[Task requirements]: Give the number of lines in the records below that contain the word "there", and nothing more.

[Dataset entries]:
○ ○ ○ ○ ○ ○ ○
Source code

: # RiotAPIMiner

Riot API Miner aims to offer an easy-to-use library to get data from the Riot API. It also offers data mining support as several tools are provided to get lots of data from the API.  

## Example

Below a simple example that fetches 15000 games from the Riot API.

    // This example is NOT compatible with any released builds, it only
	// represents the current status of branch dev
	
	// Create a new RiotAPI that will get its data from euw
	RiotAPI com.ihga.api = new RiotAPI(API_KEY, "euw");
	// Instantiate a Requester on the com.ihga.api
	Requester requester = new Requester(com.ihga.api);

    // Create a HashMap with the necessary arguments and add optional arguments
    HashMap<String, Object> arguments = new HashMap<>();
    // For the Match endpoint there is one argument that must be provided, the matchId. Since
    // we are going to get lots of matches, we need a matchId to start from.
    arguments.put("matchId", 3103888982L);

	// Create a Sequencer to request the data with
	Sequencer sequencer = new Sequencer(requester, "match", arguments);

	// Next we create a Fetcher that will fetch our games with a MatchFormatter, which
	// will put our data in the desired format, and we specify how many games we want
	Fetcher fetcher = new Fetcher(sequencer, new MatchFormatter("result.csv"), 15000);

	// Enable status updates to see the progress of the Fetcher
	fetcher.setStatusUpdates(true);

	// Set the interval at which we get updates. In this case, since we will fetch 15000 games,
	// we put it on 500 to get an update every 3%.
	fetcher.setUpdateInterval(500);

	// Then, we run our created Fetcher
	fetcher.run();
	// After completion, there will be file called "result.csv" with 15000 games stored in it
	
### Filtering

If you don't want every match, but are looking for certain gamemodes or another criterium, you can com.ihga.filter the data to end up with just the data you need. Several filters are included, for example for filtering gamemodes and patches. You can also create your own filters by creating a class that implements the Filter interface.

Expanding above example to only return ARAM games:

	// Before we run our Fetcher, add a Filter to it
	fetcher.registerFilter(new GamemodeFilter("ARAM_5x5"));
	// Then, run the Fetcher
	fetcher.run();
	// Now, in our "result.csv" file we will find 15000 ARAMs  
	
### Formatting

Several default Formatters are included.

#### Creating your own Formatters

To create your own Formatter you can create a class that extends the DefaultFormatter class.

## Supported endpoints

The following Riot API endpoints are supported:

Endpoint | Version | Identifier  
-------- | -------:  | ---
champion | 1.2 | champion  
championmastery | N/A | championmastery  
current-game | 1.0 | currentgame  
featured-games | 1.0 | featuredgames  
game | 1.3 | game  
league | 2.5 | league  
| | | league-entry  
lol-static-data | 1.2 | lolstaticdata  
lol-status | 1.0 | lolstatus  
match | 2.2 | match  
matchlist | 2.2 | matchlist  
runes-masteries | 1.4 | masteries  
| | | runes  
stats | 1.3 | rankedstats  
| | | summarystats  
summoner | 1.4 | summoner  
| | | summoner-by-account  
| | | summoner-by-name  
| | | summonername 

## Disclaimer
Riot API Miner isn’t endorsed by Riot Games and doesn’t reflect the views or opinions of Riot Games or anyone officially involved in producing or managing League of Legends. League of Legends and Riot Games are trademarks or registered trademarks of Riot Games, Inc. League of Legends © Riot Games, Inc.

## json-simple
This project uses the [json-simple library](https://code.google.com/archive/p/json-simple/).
○ ○ ○ ○ ○ ○ ○
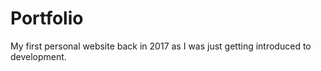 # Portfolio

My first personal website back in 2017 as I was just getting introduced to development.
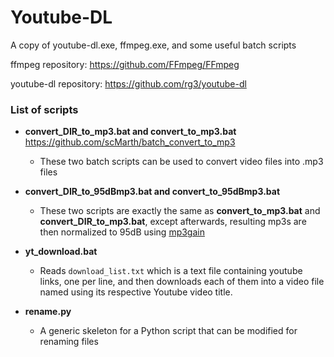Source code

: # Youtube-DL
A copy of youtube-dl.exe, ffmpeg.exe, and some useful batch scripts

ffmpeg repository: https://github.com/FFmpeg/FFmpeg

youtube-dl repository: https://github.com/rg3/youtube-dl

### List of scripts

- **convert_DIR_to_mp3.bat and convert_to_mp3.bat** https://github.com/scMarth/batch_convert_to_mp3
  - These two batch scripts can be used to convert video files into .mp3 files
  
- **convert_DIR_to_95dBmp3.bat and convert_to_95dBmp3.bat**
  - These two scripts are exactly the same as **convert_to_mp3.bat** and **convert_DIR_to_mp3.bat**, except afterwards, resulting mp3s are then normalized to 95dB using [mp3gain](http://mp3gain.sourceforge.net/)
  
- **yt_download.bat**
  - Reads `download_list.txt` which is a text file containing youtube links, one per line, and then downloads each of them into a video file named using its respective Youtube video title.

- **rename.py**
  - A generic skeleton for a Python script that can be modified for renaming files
○ ○ ○ ○ ○ ○ ○
[Exercise answer]: 2